Maybe we could call them old fashioned – a polite way of putting it.
But a fifth of Utahns supports the flying of a Confederate flag over a public building if that is what the government officials want to do.
The poll for UtahPolicy by Dan Jones & Associates was conducted in July after nine African-Americans were shot dead in their church by young man who declared his racist leanings on web pages where he also posed with the Stars and Bars – the traditional Confederate battle flag from the Civil War.
Jones found that 59 percent of Utahns oppose the flying of the Confederate flag over government buildings, and 20 percent didn’t know.
Perhaps a bit of sensitive racial training could be used in Utah.
Jones polled 610 adults from July 14-21, with a margin of error of plus or minus 3.97 percent.
Republicans, “very active” Mormons and those who said they are “very conservative” politically were more favorable to the flying of the Confederate flag on public buildings than other demographic groups.
Although a majority of all groups – except the “very conservative” — opposed the flying of the Stars and Bars.
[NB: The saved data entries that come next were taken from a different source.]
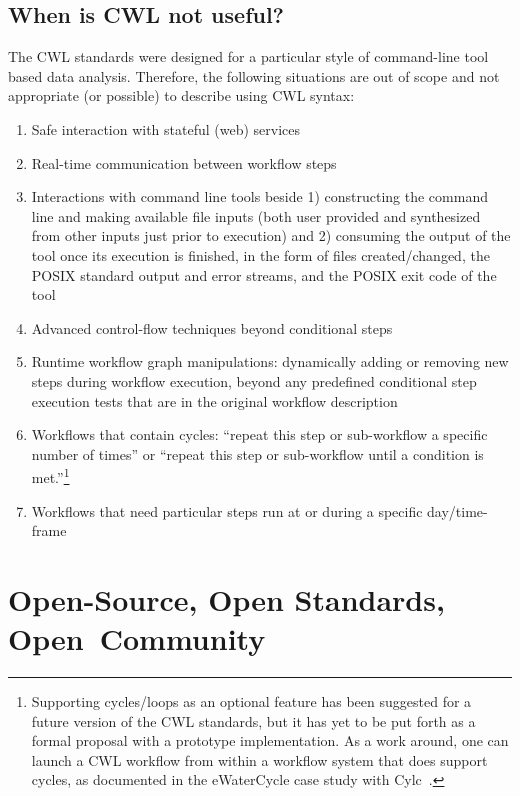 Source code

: \documentclass[sigconf,revew,screen,timestamp,nonacm]{acmart}
\newcommand{\addition}[1]{{\color{brown} #1}}
\newcommand{\todortwo}[1]{\todo[linecolor=white,color=KamPurple!40]{R2.#1}}
\begin{document}
\addition{
\subsection{When is CWL not useful?} \label{sec:limitations}
\todortwo{1}The CWL standards were designed for a particular style of command-line tool based data analysis. Therefore, the following situations are out of scope and not appropriate (or possible) to describe using CWL syntax:

\begin{enumerate}
\item Safe interaction with stateful (web) services
\item Real-time communication between workflow steps
\item Interactions with command line tools beside 1) constructing the command line and making available file inputs (both user provided and synthesized from other inputs just prior to execution) and 2) consuming the output of the tool once its execution is finished, in the form of files created/changed, the POSIX standard output and error streams, and the POSIX exit code of the tool
\item Advanced control-flow techniques beyond conditional steps
\item Runtime workflow graph manipulations: dynamically adding or removing new steps during workflow execution, beyond any predefined conditional step execution tests that are in the original workflow description
\item Workflows that contain cycles: ``repeat this step or sub-workflow a specific number of times'' or ``repeat this step or sub-workflow until a condition is met.''\footnote{Supporting cycles/loops as an optional feature has been suggested for a future version of the CWL standards, but it has yet to be put forth as a formal proposal with a prototype implementation. As a work around, one can launch a CWL workflow from within a workflow system that does support cycles, as documented in the eWaterCycle case study with Cylc~\cite{oliver_workflow_2019}.}
\item Workflows that need particular steps run at or during a specific day/time-frame
\end{enumerate}
}

\section{Open-Source, Open Standards, Open~Community} \label{sec:open}
\end{document}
After the murders, which took place in South Carolina, the governor and legislators of that formerly-Confederate state agreed to remove the flag from a Civil War memorial on the Capitol grounds.
— 25 percent of Republicans – one-fourth – favored the flag flying, 50 percent opposed, and 20 percent didn’t know.
— 5 percent of Democrats supported the flag flying, 91 percent opposed, and 4 percent didn’t know.
— 19 percent of political independents favored the flag flying over public buildings, 64 percent opposed, and 17 percent didn’t know.
— 34 percent of those who said they were “very conservative” politically – more than a third – favored flying the Stars and Bars, 42 percent opposed, and 24 percent didn’t know.
— And 22 percent of those who classified themselves as “very active” in The Church of Jesus Christ of Latter-day Saints favored the flying of the flag over a public building, 54 percent were against and 24 percent didn’t know.